The person you ask help from will always bias their advice towards leading you to live a life similar to their own life. Everyone thinks they make good life decisions, so their advice will be based on their own decisions. If they don’t have the life you want, take their advice with a grain of salt.

Furthermore, if they have the life you want but they achieved it 10-30 years before you, know that the world has changed so their advice is likely out of date. Taking advice that is biased to a world that is long in the past is equally bad as taking advice that is biased to solutions you do not want to use.

Misc Comments

  • Healthy people expect healthy ways of asking: politely and respectfully. If you’re accustomed to unhealthy ways of asking for help, recognize that you will alienate healthy people from understanding or engaging with you.
    • If you ask for help in unhealthy ways, the only people who understand you are other unhealthy people. It’s nice that unhealthy people are willing to help, but they often lack the healthy skills to effectively help. This means the only advice you will get is unhealthy advice. So make sure 1. the person you’re asking is healthy 2. the way you ask is healthy so that 3. the advice you’re getting will lead you to a healthy life.
  • I followed the advice of old people who said they regret choosing career over family. So I chose family over career and I suffered the consequences of fighting for survival without money or a career. Then I realized the bias in the survey: them saying they regret career over family is a luxury they could afford to say only because they had a career. If you polled old people without a career and without a family they would wish they had a career and family. 
    • Don’t take advice blindly. All advice is biased and you need to think through what the message is and how it applies to you.

Assuming Intent can cause Misunderstanding

Assuming Intent can cause a misunderstanding. When someone does something that you don’t understand, ask them why the did it. When you assume why the did something, you take away their truth and reality and you start projecting your truth and reality onto them. Maybe it was an accident like you thought, or maybe it was intentional like you thought, or maybe it wasn’t what you thought and there was another factor involved entirely.
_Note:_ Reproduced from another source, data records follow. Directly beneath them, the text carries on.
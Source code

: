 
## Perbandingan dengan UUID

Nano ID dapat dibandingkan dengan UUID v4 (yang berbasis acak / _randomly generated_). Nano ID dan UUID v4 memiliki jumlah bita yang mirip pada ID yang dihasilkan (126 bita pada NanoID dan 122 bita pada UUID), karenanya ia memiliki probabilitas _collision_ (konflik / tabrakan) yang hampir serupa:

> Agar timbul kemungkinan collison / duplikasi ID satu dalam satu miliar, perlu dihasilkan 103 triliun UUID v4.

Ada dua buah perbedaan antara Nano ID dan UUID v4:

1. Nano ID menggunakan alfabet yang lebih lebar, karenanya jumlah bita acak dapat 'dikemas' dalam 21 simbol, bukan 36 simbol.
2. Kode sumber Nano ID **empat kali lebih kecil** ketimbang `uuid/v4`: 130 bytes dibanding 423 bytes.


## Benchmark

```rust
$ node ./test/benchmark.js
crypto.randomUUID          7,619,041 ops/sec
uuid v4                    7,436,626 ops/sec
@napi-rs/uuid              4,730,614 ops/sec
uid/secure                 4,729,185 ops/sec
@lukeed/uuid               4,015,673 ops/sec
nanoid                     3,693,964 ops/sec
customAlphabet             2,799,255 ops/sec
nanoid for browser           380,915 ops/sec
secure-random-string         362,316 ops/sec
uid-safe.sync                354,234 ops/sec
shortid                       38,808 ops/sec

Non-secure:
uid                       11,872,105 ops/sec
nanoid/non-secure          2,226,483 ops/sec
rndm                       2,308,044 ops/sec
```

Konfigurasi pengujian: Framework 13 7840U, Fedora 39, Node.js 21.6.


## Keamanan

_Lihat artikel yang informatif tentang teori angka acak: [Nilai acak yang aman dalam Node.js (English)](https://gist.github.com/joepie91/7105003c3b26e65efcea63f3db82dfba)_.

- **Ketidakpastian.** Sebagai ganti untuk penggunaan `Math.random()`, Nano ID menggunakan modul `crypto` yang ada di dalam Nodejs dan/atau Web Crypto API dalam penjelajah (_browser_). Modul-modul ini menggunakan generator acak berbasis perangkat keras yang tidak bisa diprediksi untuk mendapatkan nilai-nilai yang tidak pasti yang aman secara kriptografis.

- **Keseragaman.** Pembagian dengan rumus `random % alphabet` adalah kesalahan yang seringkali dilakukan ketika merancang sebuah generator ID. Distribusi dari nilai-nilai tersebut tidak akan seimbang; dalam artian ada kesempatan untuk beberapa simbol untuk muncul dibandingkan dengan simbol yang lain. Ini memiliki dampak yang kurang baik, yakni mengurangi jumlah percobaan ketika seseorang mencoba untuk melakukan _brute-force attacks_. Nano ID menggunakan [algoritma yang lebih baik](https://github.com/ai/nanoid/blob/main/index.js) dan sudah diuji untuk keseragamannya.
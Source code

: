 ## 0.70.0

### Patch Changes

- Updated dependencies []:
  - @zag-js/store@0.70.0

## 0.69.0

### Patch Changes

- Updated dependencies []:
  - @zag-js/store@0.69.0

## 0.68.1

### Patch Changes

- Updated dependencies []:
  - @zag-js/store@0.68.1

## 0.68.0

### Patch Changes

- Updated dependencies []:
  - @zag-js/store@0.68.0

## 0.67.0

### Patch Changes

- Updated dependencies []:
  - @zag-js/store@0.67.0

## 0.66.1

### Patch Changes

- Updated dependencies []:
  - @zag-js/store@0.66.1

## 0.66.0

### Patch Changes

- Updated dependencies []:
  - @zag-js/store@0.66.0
You are not a mind reader, and you also cannot see everything that is going on. It’s less about giving them the benefit of the doubt and assuming the best reason, it’s about achieving certainty by connecting and aligning with them on a shared reality and building a connection and a relationship.

Disagree with Active Listening and Clear Transitions

Sometimes you are unaware of how your actions are being perceived by others. You might think you are defending yourself, but in reality the other person is feeling attacked by your defense.

I recently had an experience where the more I defended my point of view, the more aggressive the other person became. And it took me a while to realize that from their point of view, me disagreeing with them was me attacking them. They felt I was invalidating their emotions and their perspective and disrespecting their right to have an opinion that is different from mine when that wasn’t my intention at all.

The approach I suggest you use next time is to utilize active listening to repeat back to them what they said to show that you heard them. Then check if they want to hear your opinion. Ask if they would listen to you now that you’ve listened to them. If the answer is no, then walk away, the conversation is done. If they do listen, then you can speak your mind. Manage the transitions from when you are listening and they are talking, to when you are talking and they are listening by making these transitions very clear. The last thing you want is for them to feel you are interrupting them to talk over them. Clarify if they have finished talking and ask for permission before transitioning to you talk.

In summary, if you are defending your position without acknowledging them, they could feel attacked. The way to have a healthy conversation is to use active listening to show you heard them, and then explicit transitions with consent from you listening and them talking to you talking and them listening so both people are respected and clear on their roles in the conversation at all times.